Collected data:
- Opening Delimiter -
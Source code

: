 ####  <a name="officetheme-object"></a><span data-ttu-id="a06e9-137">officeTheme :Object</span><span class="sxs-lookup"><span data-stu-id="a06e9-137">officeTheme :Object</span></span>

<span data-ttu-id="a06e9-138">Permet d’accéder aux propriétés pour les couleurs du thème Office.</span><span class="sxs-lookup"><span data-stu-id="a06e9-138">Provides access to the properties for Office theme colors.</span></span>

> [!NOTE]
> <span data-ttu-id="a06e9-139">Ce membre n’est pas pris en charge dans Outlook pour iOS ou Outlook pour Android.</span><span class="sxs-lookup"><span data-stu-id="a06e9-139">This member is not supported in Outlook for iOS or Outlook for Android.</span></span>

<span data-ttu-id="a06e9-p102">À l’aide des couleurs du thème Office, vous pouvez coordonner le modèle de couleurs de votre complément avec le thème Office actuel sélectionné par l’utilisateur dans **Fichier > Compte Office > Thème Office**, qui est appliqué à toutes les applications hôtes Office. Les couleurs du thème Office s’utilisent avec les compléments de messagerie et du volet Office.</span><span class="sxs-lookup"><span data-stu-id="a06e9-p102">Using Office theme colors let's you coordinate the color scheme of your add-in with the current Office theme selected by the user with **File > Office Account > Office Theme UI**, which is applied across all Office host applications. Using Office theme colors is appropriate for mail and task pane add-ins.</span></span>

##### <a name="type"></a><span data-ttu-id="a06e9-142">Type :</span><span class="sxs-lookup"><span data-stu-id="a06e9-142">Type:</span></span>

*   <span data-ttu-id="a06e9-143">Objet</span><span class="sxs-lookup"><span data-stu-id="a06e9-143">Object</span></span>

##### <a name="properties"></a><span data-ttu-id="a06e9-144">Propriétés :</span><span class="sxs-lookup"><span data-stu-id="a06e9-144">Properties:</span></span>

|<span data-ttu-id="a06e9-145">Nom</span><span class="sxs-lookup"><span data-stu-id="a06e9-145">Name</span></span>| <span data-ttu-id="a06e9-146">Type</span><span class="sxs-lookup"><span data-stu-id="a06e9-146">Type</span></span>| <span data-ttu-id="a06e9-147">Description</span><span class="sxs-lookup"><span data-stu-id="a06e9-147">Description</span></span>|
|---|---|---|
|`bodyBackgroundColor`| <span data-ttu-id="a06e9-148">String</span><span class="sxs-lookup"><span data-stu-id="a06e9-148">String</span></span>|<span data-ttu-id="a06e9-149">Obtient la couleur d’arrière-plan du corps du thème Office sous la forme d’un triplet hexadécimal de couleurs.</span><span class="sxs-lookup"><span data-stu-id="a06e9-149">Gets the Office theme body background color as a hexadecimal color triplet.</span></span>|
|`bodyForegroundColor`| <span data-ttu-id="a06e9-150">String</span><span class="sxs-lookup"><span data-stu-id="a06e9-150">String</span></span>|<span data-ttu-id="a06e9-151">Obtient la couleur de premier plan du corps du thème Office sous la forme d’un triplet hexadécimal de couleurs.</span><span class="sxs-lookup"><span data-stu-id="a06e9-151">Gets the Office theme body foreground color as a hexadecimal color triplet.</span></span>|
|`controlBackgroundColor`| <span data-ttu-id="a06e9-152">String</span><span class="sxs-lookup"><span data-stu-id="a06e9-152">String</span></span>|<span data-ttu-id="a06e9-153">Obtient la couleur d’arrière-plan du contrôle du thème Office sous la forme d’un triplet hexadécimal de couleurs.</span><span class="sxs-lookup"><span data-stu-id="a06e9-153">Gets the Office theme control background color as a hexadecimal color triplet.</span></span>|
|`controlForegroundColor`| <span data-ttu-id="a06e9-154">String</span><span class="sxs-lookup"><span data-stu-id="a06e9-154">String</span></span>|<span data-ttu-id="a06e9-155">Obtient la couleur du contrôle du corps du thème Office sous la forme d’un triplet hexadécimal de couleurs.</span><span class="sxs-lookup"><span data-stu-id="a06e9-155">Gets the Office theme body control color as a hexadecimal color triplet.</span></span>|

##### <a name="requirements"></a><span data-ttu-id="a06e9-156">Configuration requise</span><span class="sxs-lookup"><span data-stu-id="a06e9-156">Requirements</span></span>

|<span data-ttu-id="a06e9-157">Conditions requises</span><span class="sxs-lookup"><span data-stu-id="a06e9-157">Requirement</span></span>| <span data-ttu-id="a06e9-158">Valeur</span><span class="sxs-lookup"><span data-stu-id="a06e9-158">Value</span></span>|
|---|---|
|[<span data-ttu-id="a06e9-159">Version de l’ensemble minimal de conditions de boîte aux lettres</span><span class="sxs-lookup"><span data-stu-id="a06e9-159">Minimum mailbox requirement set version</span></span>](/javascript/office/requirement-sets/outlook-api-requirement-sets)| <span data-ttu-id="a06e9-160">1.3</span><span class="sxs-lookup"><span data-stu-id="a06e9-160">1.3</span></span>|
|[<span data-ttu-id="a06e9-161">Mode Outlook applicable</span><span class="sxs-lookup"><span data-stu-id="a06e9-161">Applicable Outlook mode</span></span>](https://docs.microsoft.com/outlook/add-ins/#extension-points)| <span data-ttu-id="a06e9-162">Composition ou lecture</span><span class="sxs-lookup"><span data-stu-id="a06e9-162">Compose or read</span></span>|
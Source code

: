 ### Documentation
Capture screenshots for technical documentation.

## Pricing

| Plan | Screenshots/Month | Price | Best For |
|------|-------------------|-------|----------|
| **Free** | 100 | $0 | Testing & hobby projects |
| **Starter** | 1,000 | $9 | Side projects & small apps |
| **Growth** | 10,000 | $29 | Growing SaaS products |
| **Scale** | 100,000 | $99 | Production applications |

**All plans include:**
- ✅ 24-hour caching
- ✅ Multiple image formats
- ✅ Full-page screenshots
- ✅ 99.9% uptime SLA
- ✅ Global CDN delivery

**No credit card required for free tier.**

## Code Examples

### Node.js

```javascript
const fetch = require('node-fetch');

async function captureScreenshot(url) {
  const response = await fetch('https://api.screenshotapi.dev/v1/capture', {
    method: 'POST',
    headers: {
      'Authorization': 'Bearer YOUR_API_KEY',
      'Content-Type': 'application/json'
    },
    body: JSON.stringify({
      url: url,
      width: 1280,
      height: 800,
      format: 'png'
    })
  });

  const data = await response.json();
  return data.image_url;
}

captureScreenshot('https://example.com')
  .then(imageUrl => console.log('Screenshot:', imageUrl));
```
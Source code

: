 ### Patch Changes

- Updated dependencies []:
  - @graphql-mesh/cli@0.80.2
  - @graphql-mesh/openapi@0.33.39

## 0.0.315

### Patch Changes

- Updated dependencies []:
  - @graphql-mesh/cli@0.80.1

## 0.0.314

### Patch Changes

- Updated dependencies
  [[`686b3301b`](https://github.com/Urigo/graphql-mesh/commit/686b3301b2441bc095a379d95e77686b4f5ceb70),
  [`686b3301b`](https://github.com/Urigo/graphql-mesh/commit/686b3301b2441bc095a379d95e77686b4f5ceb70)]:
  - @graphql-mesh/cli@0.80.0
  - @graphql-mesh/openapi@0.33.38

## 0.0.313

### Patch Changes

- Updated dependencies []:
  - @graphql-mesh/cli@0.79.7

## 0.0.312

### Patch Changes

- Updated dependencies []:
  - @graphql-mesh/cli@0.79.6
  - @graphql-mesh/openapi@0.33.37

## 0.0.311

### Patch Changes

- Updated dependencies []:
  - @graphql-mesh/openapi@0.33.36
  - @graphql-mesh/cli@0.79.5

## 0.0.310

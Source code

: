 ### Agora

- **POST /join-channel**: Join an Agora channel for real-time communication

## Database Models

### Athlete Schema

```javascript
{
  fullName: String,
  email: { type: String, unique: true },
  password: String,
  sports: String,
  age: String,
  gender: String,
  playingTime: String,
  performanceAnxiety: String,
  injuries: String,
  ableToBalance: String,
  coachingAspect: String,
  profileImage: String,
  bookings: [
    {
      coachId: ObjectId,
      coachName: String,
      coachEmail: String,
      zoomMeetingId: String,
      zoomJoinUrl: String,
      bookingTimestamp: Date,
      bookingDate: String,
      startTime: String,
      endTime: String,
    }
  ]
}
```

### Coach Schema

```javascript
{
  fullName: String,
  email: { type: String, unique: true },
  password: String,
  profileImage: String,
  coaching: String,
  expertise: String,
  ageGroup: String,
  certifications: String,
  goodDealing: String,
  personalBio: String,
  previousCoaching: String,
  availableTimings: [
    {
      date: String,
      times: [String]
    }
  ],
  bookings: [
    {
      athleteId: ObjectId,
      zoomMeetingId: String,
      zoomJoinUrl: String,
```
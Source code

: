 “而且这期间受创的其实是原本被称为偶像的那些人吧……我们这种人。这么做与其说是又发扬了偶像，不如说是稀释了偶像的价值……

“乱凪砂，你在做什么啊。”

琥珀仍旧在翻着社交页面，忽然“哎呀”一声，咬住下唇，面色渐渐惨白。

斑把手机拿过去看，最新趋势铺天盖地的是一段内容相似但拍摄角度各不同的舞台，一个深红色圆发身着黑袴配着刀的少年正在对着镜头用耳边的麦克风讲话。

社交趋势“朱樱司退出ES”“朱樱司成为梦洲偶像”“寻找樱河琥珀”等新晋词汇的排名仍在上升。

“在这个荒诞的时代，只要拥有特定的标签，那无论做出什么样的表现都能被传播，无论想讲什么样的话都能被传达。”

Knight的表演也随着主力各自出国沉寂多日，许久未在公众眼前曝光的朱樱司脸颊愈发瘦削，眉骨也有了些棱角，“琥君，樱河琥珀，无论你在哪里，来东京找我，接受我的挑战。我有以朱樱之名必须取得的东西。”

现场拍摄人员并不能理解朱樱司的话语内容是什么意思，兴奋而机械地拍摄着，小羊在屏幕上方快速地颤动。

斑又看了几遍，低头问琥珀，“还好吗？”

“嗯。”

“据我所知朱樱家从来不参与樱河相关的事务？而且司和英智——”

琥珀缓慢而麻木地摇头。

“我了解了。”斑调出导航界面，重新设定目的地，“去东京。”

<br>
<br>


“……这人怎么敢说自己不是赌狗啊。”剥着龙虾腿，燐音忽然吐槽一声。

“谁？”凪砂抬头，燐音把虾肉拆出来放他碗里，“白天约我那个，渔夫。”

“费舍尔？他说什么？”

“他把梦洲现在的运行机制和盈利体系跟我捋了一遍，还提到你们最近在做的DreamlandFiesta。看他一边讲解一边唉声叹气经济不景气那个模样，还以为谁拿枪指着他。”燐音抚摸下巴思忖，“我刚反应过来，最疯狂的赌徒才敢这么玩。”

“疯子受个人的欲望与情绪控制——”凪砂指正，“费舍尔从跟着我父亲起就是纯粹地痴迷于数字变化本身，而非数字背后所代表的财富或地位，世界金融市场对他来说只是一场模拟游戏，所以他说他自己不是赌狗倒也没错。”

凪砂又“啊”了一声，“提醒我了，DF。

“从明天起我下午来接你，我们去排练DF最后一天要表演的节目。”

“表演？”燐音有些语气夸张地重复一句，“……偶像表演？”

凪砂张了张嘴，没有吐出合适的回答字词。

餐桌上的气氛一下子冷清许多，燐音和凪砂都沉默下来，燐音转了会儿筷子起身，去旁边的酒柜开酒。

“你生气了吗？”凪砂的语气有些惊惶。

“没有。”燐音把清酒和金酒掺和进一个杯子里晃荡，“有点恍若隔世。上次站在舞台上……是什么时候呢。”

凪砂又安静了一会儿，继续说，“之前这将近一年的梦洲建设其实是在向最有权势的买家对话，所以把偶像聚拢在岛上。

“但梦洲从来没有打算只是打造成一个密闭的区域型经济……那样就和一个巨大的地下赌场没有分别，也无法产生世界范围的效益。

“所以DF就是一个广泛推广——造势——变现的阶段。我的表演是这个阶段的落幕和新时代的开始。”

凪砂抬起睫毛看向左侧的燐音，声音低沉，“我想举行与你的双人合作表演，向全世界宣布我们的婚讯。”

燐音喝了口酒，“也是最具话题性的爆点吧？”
- Closing Delimiter -
Task brief: Go through the entries above and copy out every line that includes the word "Urigo".

Task response:
  [[`686b3301b`](https://github.com/Urigo/graphql-mesh/commit/686b3301b2441bc095a379d95e77686b4f5ceb70),
  [`686b3301b`](https://github.com/Urigo/graphql-mesh/commit/686b3301b2441bc095a379d95e77686b4f5ceb70)]:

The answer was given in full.